If the next meeting lands in January, the game turns into a different sport. Every fourth down, every timeout, every blitz, every red-zone snap gets magnified. That's where Kansas City lives. Not because the Chiefs always dominate the box score, but because they keep dominating the moments that decide it.
What Buffalo needs
- Force Mahomes off rhythm. Long fields, sustained pressure, no clean pockets.
- Use Allen's legs early. Designed runs that punish soft fronts before KC adjusts.
- Win first down. Stay out of obvious passing situations on third.
- Be perfect in the red zone. Field goals against Kansas City age badly.
What Kansas City needs
- Survive the first half within a possession. Stay close, force a tight fourth quarter.
- Convert third downs. The 2024 AFC title game went 5-for-9 — that math wins.
- Score touchdowns in the red zone, not field goals. Margin discipline.
- Have the ball last. Mahomes plus 60 seconds is the recurring storyline.
The honest read: Buffalo has solved Kansas City often enough to make the rivalry real. Kansas City has solved the postseason version often enough to keep control of the story.

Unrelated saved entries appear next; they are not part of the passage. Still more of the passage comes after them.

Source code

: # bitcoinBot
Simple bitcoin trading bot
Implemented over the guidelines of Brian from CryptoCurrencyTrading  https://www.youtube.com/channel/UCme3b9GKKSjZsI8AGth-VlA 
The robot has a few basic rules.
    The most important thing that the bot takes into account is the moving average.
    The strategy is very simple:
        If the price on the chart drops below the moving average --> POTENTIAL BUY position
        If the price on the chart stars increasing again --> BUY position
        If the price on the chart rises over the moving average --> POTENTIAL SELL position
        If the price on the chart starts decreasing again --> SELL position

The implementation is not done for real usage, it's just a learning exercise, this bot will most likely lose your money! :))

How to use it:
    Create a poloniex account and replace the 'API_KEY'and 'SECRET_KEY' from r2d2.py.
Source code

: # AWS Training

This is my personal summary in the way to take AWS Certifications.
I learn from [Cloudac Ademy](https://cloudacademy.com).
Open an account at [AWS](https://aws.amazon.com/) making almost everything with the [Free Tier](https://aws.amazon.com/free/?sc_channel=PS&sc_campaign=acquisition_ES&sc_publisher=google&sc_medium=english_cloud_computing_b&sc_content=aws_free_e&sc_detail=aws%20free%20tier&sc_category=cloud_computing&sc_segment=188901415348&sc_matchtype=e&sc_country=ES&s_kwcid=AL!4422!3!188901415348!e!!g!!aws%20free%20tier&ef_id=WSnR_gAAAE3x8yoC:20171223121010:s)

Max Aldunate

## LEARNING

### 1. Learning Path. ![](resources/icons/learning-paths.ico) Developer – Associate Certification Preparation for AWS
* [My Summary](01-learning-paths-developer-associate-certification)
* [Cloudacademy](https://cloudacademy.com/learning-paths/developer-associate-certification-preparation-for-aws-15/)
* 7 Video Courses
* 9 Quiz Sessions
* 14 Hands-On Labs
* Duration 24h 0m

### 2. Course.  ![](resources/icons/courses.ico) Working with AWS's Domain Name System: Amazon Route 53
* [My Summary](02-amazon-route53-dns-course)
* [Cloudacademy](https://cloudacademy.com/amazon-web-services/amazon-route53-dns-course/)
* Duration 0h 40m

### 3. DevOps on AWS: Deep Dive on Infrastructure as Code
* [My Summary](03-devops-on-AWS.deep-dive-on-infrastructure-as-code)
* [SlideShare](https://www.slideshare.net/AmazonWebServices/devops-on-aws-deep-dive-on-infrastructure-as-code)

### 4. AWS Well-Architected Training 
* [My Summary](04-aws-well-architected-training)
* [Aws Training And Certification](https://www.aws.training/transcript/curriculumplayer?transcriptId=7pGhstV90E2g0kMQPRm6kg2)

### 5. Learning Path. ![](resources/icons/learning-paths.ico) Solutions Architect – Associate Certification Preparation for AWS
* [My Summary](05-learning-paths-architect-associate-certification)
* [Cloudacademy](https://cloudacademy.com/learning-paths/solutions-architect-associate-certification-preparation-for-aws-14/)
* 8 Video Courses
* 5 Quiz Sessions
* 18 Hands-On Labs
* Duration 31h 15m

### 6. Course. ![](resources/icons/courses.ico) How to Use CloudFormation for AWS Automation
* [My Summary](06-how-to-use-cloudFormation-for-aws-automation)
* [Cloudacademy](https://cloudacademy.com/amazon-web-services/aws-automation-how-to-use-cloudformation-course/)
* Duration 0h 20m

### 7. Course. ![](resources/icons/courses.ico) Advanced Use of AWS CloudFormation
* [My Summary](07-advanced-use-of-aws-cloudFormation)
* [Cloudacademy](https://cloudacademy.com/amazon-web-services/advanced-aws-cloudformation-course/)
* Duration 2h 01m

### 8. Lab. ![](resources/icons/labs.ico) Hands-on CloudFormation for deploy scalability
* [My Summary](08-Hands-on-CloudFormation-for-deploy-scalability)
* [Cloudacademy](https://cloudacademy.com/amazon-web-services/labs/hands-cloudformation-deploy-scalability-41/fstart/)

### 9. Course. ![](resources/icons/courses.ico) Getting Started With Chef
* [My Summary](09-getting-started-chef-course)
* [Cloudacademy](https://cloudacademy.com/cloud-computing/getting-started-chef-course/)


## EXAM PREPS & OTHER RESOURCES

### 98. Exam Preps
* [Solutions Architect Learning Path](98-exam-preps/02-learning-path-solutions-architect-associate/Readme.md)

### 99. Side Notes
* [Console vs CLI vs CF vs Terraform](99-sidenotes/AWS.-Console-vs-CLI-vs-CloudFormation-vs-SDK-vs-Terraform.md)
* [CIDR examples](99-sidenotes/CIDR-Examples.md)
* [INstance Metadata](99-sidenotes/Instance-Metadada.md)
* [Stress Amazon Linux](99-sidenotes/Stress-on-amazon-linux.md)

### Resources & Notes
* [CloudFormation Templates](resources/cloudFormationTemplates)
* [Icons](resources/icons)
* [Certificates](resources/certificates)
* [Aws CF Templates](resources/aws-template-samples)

Frequently asked questions
Who leads the all-time Chiefs vs Bills series in recent meetings?
The last 10 meetings between Kansas City and Buffalo are split 5-5. Inside that even record, Buffalo has won five straight regular-season games while Kansas City has gone 4-0 against Buffalo in the playoffs since the 2020 postseason.

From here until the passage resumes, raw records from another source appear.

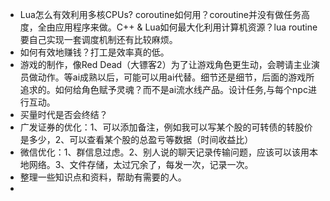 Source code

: - Lua怎么有效利用多核CPUs? coroutine如何用？coroutine并没有做任务高度，全由应用程序来做。C++ & Lua如何最大化利用计算机资源？lua routine要自己实现一套调度机制还有比较麻烦。
- 如何有效地赚钱？打工是效率真的低。
- 游戏的制作，像Red Dead（大镖客2）为了让游戏角色更生动，会聘请主业演员做动作。等ai成熟以后，可能可以用ai代替。细节还是细节，后面的游戏所追求的。如何给角色赋予灵魂？而不是ai流水线产品。设计任务,与每个npc进行互动。
- 买量时代是否会终结？
- 广发证券的优化：1、可以添加备注，例如我可以写某个股的可转债的转股价是多少，2、可以查看某个股的总盈亏等数据（时间收益比）
- 微信优化：1、群信息过虑。2、别人说的聊天记录传输问题，应该可以该用本地网络。3、文件存储，太过冗余了，每发一次，记录一次。
- 整理一些知识点和资料，帮助有需要的人。
- 
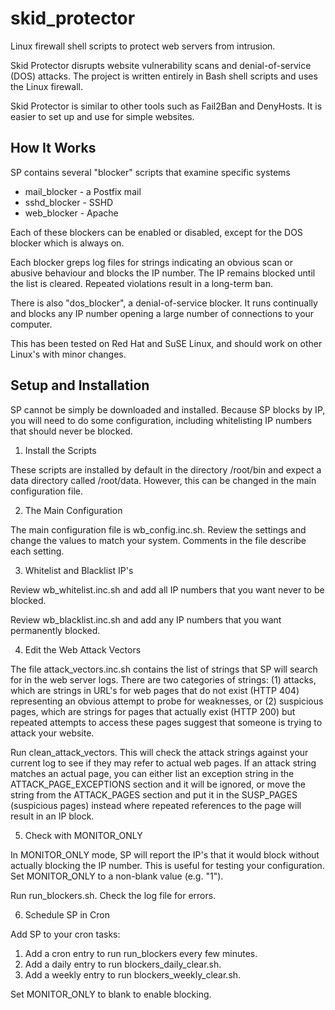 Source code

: skid_protector
==============

Linux firewall shell scripts to protect web servers from intrusion.

Skid Protector disrupts website vulnerability scans and denial-of-service (DOS)
attacks.  The project is written entirely in Bash shell scripts and
uses the Linux firewall.

Skid Protector is similar to other tools such as Fail2Ban and DenyHosts.  It
is easier to set up and use for simple websites.


How It Works
------------

SP contains several "blocker" scripts that examine specific systems

- mail_blocker - a Postfix mail
- sshd_blocker - SSHD
- web_blocker  - Apache

Each of these blockers can be enabled or disabled, except for the DOS
blocker which is always on.

Each blocker greps log files for strings indicating an obvious
scan or abusive behaviour and blocks the IP number.  The IP remains
blocked until the list is cleared.  Repeated violations result in a
long-term ban.

There is also "dos_blocker", a denial-of-service blocker.  It runs
continually and blocks any IP number opening a large number of
connections to your computer.

This has been tested on Red Hat and SuSE Linux, and should work on
other Linux's with minor changes.


Setup and Installation
----------------------

SP cannot be simply be downloaded and installed.  Because SP
blocks by IP, you will need to do some configuration, including
whitelisting IP numbers that should never be blocked.


1. Install the Scripts

These scripts are installed by default in the directory /root/bin
and expect a data directory called /root/data.  However, this can
be changed in the main configuration file.


2. The Main Configuration

The main configuration file  is wb_config.inc.sh.  Review the
settings and change the values to match your system.  Comments in the
file describe each setting.

3. Whitelist and Blacklist IP's

Review wb_whitelist.inc.sh and add all IP numbers that you
want never to be blocked.

Review wb_blacklist.inc.sh and add any IP numbers that you want
permanently blocked.

4. Edit the Web Attack Vectors

The file attack_vectors.inc.sh contains the list of strings that SP
will search for in the web server logs.  There are two categories of
strings: (1) attacks, which are strings in URL's for web pages that
do not exist (HTTP 404) representing an obvious attempt to probe for
weaknesses, or (2) suspicious pages, which are strings for pages that
actually exist (HTTP 200) but repeated attempts to access these pages
suggest that someone is trying to attack your website.

Run clean_attack_vectors.  This will check the attack strings
against your current log to see if they may refer to actual web
pages.  If an attack string matches an actual page, you can either
list an exception string in the ATTACK_PAGE_EXCEPTIONS section and
it will be ignored, or move the string from the ATTACK_PAGES section
and put it in the SUSP_PAGES (suspicious pages) instead where
repeated references to the page will result in an IP block.

5. Check with MONITOR_ONLY

In MONITOR_ONLY mode, SP will report the IP's that it would block
without actually blocking the IP number.  This is useful for testing
your configuration.  Set MONITOR_ONLY to a non-blank value (e.g.
"1").

Run run_blockers.sh.  Check the log file for errors.


6. Schedule SP in Cron

Add SP to your cron tasks:
1. Add a cron entry to run run_blockers every few minutes.
2. Add a daily entry to run blockers_daily_clear.sh.
3. Add a weekly entry to run blockers_weekly_clear.sh.

Set MONITOR_ONLY to blank to enable blocking.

How many times have the Chiefs beaten the Bills in the playoffs?
Kansas City has eliminated Buffalo from the playoffs four times since the 2020 postseason: the 2020 AFC Championship Game (38-24), the 2021 divisional round (42-36 in overtime), the 2023 divisional round (27-24), and the 2024 AFC Championship Game (32-29).
What was the "13 seconds" game in the Chiefs vs Bills rivalry?

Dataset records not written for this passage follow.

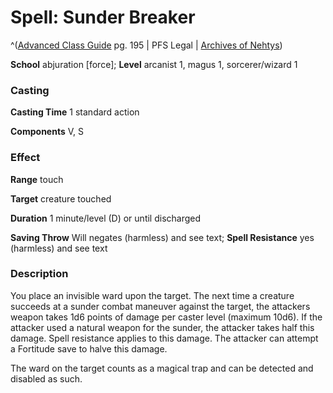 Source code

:# Spell: Sunder Breaker

^([Advanced Class Guide][ss-sunder-breaker] pg. 195 | PFS Legal | [Archives of Nehtys][sn-sunder-breaker])

**School** abjuration [force]; **Level** arcanist 1, magus 1, sorcerer/wizard 1

### Casting

**Casting Time** 1 standard action  

**Components** V, S

### Effect

**Range** touch  

**Target** creature touched  

**Duration** 1 minute/level (D) or until discharged  

**Saving Throw** Will negates (harmless) and see text; **Spell Resistance** yes (harmless) and see text

### Description

You place an invisible ward upon the target. The next time a creature succeeds at a sunder combat maneuver against the target, the attackers weapon takes 1d6 points of damage per caster level (maximum 10d6). If the attacker used a natural weapon for the sunder, the attacker takes half this damage. Spell resistance applies to this damage. The attacker can attempt a Fortitude save to halve this damage.  

The ward on the target counts as a magical trap and can be detected and disabled as such.

[ss-sunder-breaker]: http://paizo.com/products/btpy978v
[sn-sunder-breaker]: http://www.archivesofnethys.com/SpellDisplay.aspx?ItemName=Sunder%20Breaker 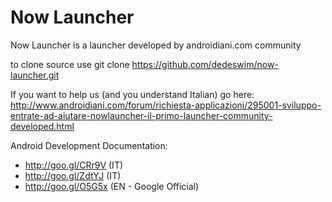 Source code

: Now Launcher
============

Now Launcher is a launcher developed by androidiani.com community

to clone source use git clone https://github.com/dedeswim/now-launcher.git

If you want to help us (and you understand Italian) go here: http://www.androidiani.com/forum/richiesta-applicazioni/295001-sviluppo-entrate-ad-aiutare-nowlauncher-il-primo-launcher-community-developed.html

Android Development Documentation: 
-  http://goo.gl/CRr9V (IT)
-  http://goo.gl/ZdtYJ (IT)
-  http://goo.gl/O5G5x (EN - Google Official)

The 13 seconds game was the January 2022 AFC divisional round. Buffalo led Kansas City 36-33 with 13 seconds remaining when Patrick Mahomes drove the Chiefs 44 yards in three plays to set up a game-tying field goal, then won 42-36 in overtime on a touchdown pass to Travis Kelce. It became the template for every meeting since: Buffalo can match Kansas City for 55 minutes, but the Chiefs keep winning the last five.
Who won the most recent Chiefs vs Bills game?
Buffalo won the most recent regular-season meeting 28-21 on November 2, 2025. Josh Allen completed 23 of 26 passes for 273 yards, threw one touchdown, and ran for two more. It was Buffalo's fifth straight regular-season win over Kansas City.
Why does Buffalo win the regular season but lose in the playoffs?
Buffalo's blueprint of pressure, tempo, and dual-threat quarterback play has consistently overwhelmed Kansas City across 60 minutes of regular-season football. In the playoffs, games shrink to a handful of leverage downs — third down, fourth down, red zone, late-possession decisions — and that's where Patrick Mahomes and Andy Reid have repeatedly outexecuted the Bills. Same rosters; different math.
True Sports Fan read
Watch the next Chiefs–Bills game through one lens: who owns the final possession? If Buffalo turns the game into four quarters of pressure, the Bills can control it from whistle to whistle. If Kansas City gets one clean leverage down late, recent history says Mahomes and Andy Reid only need that one opening.